パナソニック、中国政府から照明の入札企業に認定

~照明における高効率商品への切り替えプロジェクトで
中国政府から「高効率照明製品普及補項資金管理暫定弁法」対象に認定されたメーカーにはこのマークが付与される

 パナソニックが、照明商品分野において、中国政府の入札対象メーカーに指定された。

 指定された7社のうち、日本の企業はパナソニックのみとなる。

 中国政府は、CO2排出量の削減を目指して、エネルギー発展第11次5カ年計画を策定。2007年12月には、「高効率照明製品普及補項資金管理暫定弁法」(政府補助緑色照明プロジェクト)を制定し、現在使用中の白熱電球をはじめとした抵効率照明商品を、高効率の照明商品へと切り替える際に補助金を出す制度を開始している。大口消費者の購入の場合には、商品価格の30%、都市農村住民消費者の場合には50%が補助される。

 これらの消費者が補助金を利用して照明商品を購入する際には、指定された7社の商品を選択する必要があり、パナソニックにとっては、中国における今後の照明機器事業拡大の足がかりになる。

 対象となるのは、直管蛍光灯「Hf蛍光灯」。中国ではパナソニック ライティング社の傘下にあるパナソニック ライティング北京有限公司 (PLBC)が生産している。

 認定に際しては、中国GB規格および省エネラベルの取得、参加条件の審査などを経て、国家発展改革委員会傘下の評価委員会により検討される。

 主に施設などに用いられるHf蛍光灯は、定格45Wでの光束量が4,950ml。中国で使用されている直管蛍光灯のなかでトップクラスのエネルギー効率となる110lm/Wを達成。ランプ光束が向上したことで、従来の照明器具に比べて1.7倍の明るさとなることから、2灯分とほぼ同じ明るさを1灯で実現できる。ランプ使用数の削減が、そのまま省エネに直結できるとして、最新商品である「e-Hf蛍光灯」が発売された2008年11月以降、中国国内でも注目を集めていた。

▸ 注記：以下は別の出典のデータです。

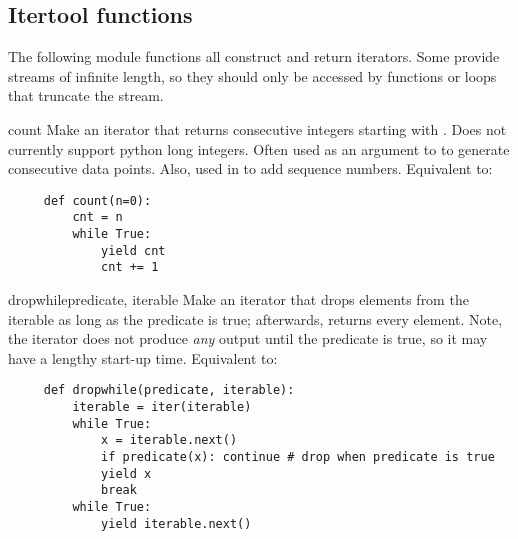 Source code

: \begin{seealso}

\end{seealso}


\subsection{Itertool functions \label{itertools-functions}}

The following module functions all construct and return iterators.
Some provide streams of infinite length, so they should only be accessed
by functions or loops that truncate the stream.

\begin{funcdesc}{count}{}
  Make an iterator that returns consecutive integers starting with .
  Does not currently support python long integers.  Often used as an
  argument to  to generate consecutive data points.
  Also, used in  to add sequence numbers.  Equivalent to:

  \begin{verbatim}
     def count(n=0):
         cnt = n
         while True:
             yield cnt
             cnt += 1
  \end{verbatim}
\end{funcdesc}

\begin{funcdesc}{dropwhile}{predicate, iterable}
  Make an iterator that drops elements from the iterable as long as
  the predicate is true; afterwards, returns every element.  Note,
  the iterator does not produce \emph{any} output until the predicate
  is true, so it may have a lengthy start-up time.  Equivalent to:

  \begin{verbatim}
     def dropwhile(predicate, iterable):
         iterable = iter(iterable)
         while True:
             x = iterable.next()
             if predicate(x): continue # drop when predicate is true
             yield x
             break
         while True:
             yield iterable.next()
  \end{verbatim}
\end{funcdesc}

中央と右側がHf蛍光灯。左側の従来品に比べて明るいのがわかる実際に数値で比べるとわかる。右がHf蛍光灯。ほぼ同じ照度を半分の消費電力で実現

 中国で最大規模を誇る家電量販店である国美電器でも、800店舗の店内の蛍光灯を、同商品に切り替えるといった成果が挙がっているほか、政府系ビル、商業施設でも採用されている。

 同社では中国国内におけるHf蛍光灯事業および関連事業で、2010年度には9,700万元(約15億円)の売り上げ規模を見込んでいる。

 パナソニック中国・北東アジア副本部長兼松下電器中国有限公司副董事長の木元哲氏は、「認定によって、すぐに受注活動につながるというわけではないが、日本の省エネ技術が中国当局の最高機関で認知され、国策事業において日本の省エネ技術の普及活動ができることには大きな意味がある。パナソニックの中国における照明事業の拡大や、環境先進企業としてのイメージづくりにも大きな意味がある。民間での受注活動にもプラスになるものと期待している」とした。

 同社によると、中国国内におけるHf蛍光灯およびパルック蛍光灯の市場では、2008年度実績で約5,000万本の規模となり、2009年度には1億本の市場規模にまで拡大するものと想定している。大規模な事業機会が見込まれると同時に、中国におけるパナソニックのシェア拡大にも影響するものと見ている。